Final de tarde junto ao Tejo e o vento a fazer-se sentir nas irrisórias ondas que agoiravam, desde logo, uma noite tépida, distante daquelas a que tão bem Maio havia habituado Lisboa; no Cais do Sodré, outrora local ancestral de estórias de marujos e meretrizes, apaixonados e decrépitos, respirava-se música e cheiro a lodo.

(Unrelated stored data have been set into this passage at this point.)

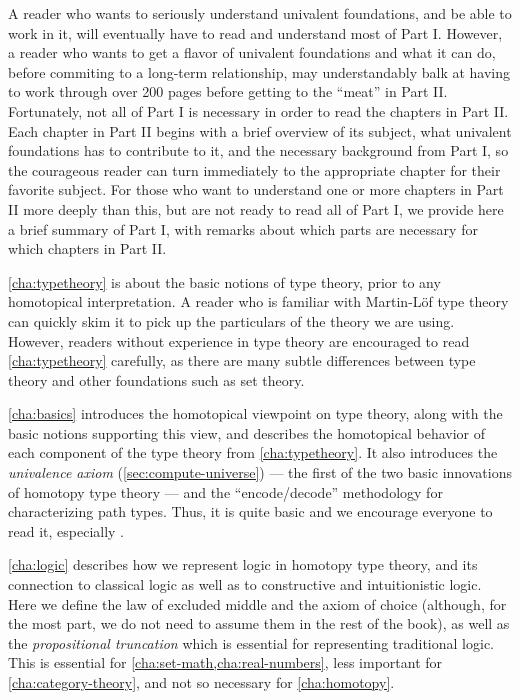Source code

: A reader who wants to seriously understand univalent foundations, and be able to work in it, will eventually have to read and understand most of Part I.
However, a reader who wants to get a flavor of univalent foundations and what it can do, before commiting to a long-term relationship, may understandably balk at having to work through over 200 pages before getting to the ``meat'' in Part II.
Fortunately, not all of Part I is necessary in order to read the chapters in Part II.
Each chapter in Part II begins with a brief overview of its subject, what univalent foundations has to contribute to it, and the necessary background from Part I, so the courageous reader can turn immediately to the appropriate chapter for their favorite subject.
For those who want to understand one or more chapters in Part II more deeply than this, but are not ready to read all of Part I, we provide here a brief summary of Part I, with remarks about which parts are necessary for which chapters in Part II.

\autoref{cha:typetheory} is about the basic notions of type theory, prior to any homotopical interpretation.
A reader who is familiar with Martin-L\"of type theory can quickly skim it to pick up the particulars of the theory we are using.
However, readers without experience in type theory are encouraged to read \autoref{cha:typetheory} carefully, as there are many subtle differences between type theory and other foundations such as set theory.

\autoref{cha:basics} introduces the homotopical viewpoint on type theory, along with the basic notions supporting this view, and describes the homotopical behavior of each component of the type theory from \autoref{cha:typetheory}.
It also introduces the \emph{univalence axiom} (\autoref{sec:compute-universe}) --- the first of the two basic innovations of homotopy type theory --- and the ``encode/decode'' methodology for characterizing path types.
Thus, it is quite basic and we encourage everyone to read it, especially .

\autoref{cha:logic} describes how we represent logic in homotopy type theory, and its connection to classical logic as well as to constructive and intuitionistic logic.
Here we define the law of excluded middle and the axiom of choice (although, for the most part, we do not need to assume them in the rest of the book), as well as the \emph{propositional truncation} which is essential for representing traditional logic.
This is essential for \autoref{cha:set-math,cha:real-numbers}, less important for \autoref{cha:category-theory}, and not so necessary for \autoref{cha:homotopy}.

Num Armazém F à primeira vista tímido e pouco composto, estrearam o palco os lisboetas Katabatic. Ao correrem as primeiras linhas de baixo, um vórtice negro criou-se na sala, engolindo o som da guitarra e sintetizador; o público, tímido em deixar-se envolver na ambiência da sala pouco composta, aceitou finalmente a força centrifuga que se fazia sentir decorrente de um baixo poderosíssimo que fazia esquecer tudo o resto. Uma primeira boa impressão para quem não havia ainda visto a banda ao vivo, como era o meu caso.
Depois de um interregno, God Is An Astronaut sobem ao palco já com uma multidão composta e densa; o ambiente transforma-se: os primeiros acordes são entoados e uma aura melancólica desce à sala, invadindo cada um dos presentes. Pianos e sintetizadores lúgubres alimentam uma melodia ritmada, pronta a eclodir aos primeiros acordes dos irmãos Kinsella, enquanto o público assente efusivamente cada investida do teclista da banda.

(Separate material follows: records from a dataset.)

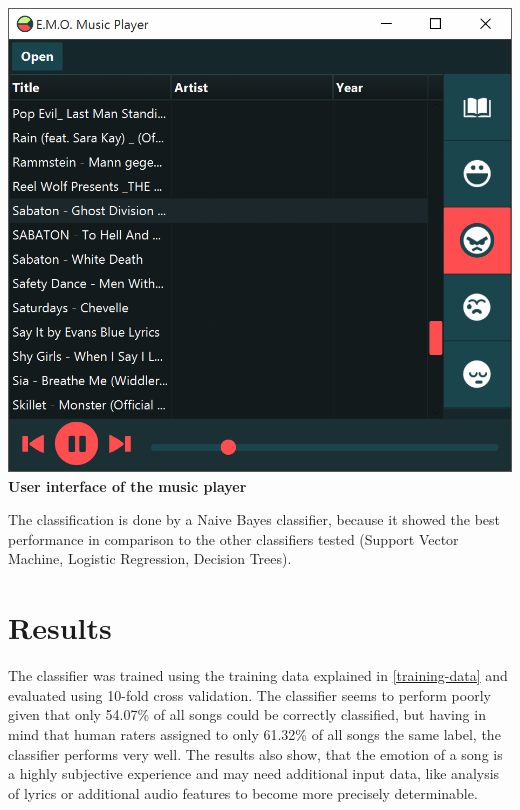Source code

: \begin{multicols}{2}
\begin{Figure}
	\label{screenshot}
	\includegraphics[width=\linewidth]{images/screenshot.png}
	\centering
	\textbf{User interface of the music player}
\end{Figure}
\vspace*{5pt}

The classification is done by a Naive Bayes classifier, because it showed the best performance in comparison to the other classifiers tested (Support Vector Machine, Logistic Regression, Decision Trees).

\section{Results}
The classifier was trained using the training data explained in \ref{training-data} and evaluated using 10-fold cross validation. The classifier seems to perform poorly given that only 54.07\% of all songs could be correctly classified, but having in mind that human raters assigned to only 61.32\% of all songs the same label, the classifier performs very well. The results also show, that the emotion of a song is a highly subjective experience and may need additional input data, like analysis of lyrics or additional audio features to become more precisely determinable.


\end{multicols}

Enquanto se dá esta catarse, retorna-se a “The end of the beginning”, primeiro álbum da banda e põe-se prego a fundo em direcção a material mais recente. Como não podia deixar de ser, são tocadas faixas do novo álbum “Helios|Erebus”, mantendo o registo a que a banda nos tem habituado.

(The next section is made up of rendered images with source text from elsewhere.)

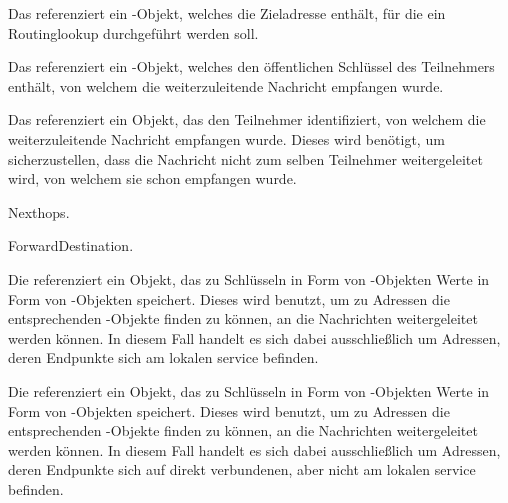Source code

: \begin{description}

		Das \javaarg {} referenziert ein -Objekt,
		welches die Zieladresse enthält, für die ein Routinglookup durchgeführt werden soll.

		Das \javaarg {} referenziert ein -Objekt, welches
		den öffentlichen Schlüssel des Teilnehmers enthält, von welchem die weiterzuleitende
		Nachricht empfangen wurde.

		Das \javaarg {} referenziert ein Objekt, das den Teilnehmer
		identifiziert, von welchem die weiterzuleitende Nachricht empfangen wurde. Dieses wird
		benötigt, um sicherzustellen, dass die Nachricht nicht zum selben Teilnehmer
		weitergeleitet wird, von welchem sie schon empfangen wurde.

		\glsdesc{Nexthops}.

		\glsdesc{ForwardDestination}.

		Die \javainstvar {} referenziert ein Objekt, das zu Schlüsseln
		in Form von -Objekten Werte in Form von -Objekten
		speichert. Dieses wird benutzt, um zu Adressen die entsprechenden
		-Objekte finden zu können, an die Nachrichten weitergeleitet werden
		können. In diesem Fall handelt es sich dabei ausschließlich um Adressen, deren Endpunkte
		sich am lokalen \gls{service} befinden.

		Die \javainstvar {} referenziert ein Objekt, das zu Schlüsseln
		in Form von -Objekten Werte in Form von -Objekten
		speichert. Dieses wird benutzt, um zu Adressen die entsprechenden
		-Objekte finden zu können, an die Nachrichten weitergeleitet werden
		können. In diesem Fall handelt es sich dabei ausschließlich um Adressen, deren Endpunkte
		sich auf direkt verbundenen, aber nicht am lokalen \gls{service} befinden.

\end{description}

As horas passam-se e a energia de ambas as partes envolvidas prevalece nos seus movimentos e expressões. “Is good to be back”, afirma a banda, recebendo em seguida uma significativa ovação do público. Já com o fim à vista, entoam-se acordes de “Butterflies on empty skies”, fazendo lembrar visitas transactas. Já num encore apoteótico, a noite termina ao som de “Suicide by star”, como não poderia deixar de ser. Em suma, um concerto efusivo, marcado pelas composições que se intercalam entre uma lividez incessante e um espasmo de vida. A banda sonora ideal para um apocalipse terreno, desfrutado de forma serena.